*Exercise directions*: With the pictures left out, copy the records below exactly from the first line down to the line holding "Algorithm pane appears.", and include that line.

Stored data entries
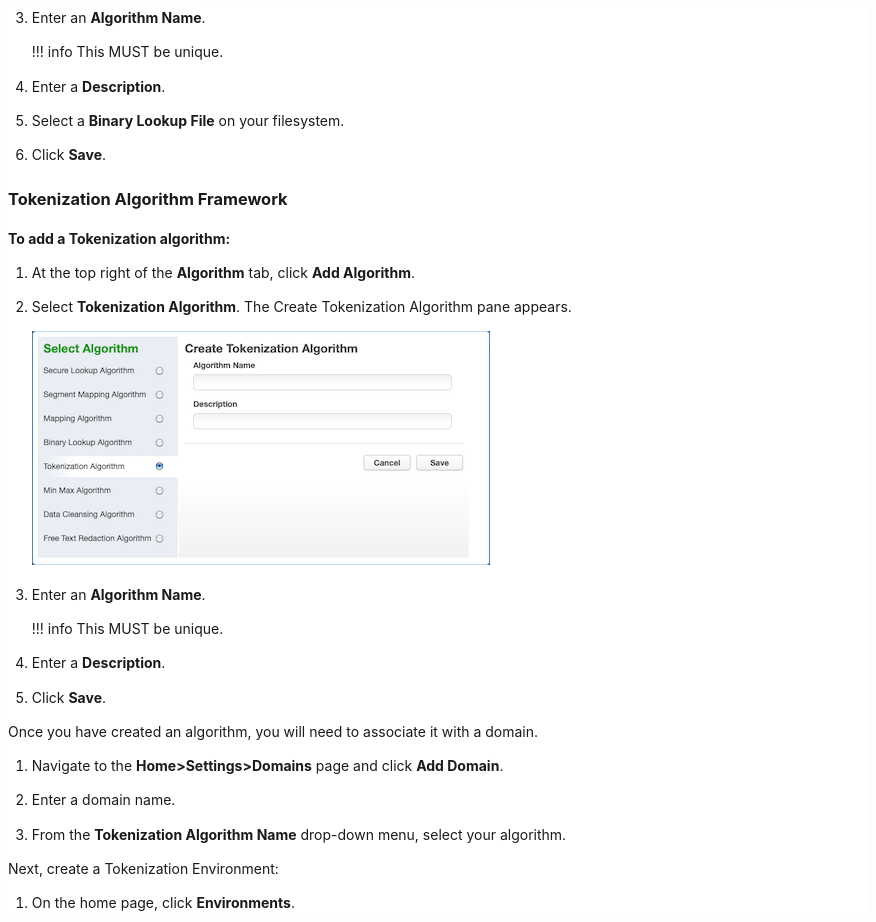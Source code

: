 3.  Enter an **Algorithm Name**.

    !!! info
        This MUST be unique.

4.  Enter a **Description**.

5.  Select a **Binary Lookup File** on your filesystem.

6.  Click **Save**.

### Tokenization Algorithm Framework

**To add a Tokenization algorithm:**

1.  At the top right of the **Algorithm** tab, click **Add
    Algorithm**.

2.  Select **Tokenization Algorithm**. The Create Tokenization
    Algorithm pane appears.

    ![](./media/tokenization_alg_dialog.png)

3.  Enter an **Algorithm Name**.

    !!! info
        This MUST be unique.

4.  Enter a **Description**.

5.  Click **Save**.

Once you have created an algorithm, you will need to associate it with a
domain.

1.  Navigate to the **Home\>Settings\>Domains** page and click **Add
    Domain**.

2.  Enter a domain name.

3.  From the **Tokenization Algorithm Name** drop-down menu, select
    your algorithm.

Next, create a Tokenization Environment:

1.  On the home page, click **Environments**.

*Final answer*:
Source code

: 3.  Enter an **Algorithm Name**.

    !!! info
        This MUST be unique.

4.  Enter a **Description**.

5.  Select a **Binary Lookup File** on your filesystem.

6.  Click **Save**.

### Tokenization Algorithm Framework

**To add a Tokenization algorithm:**

1.  At the top right of the **Algorithm** tab, click **Add
    Algorithm**.

2.  Select **Tokenization Algorithm**. The Create Tokenization
    Algorithm pane appears.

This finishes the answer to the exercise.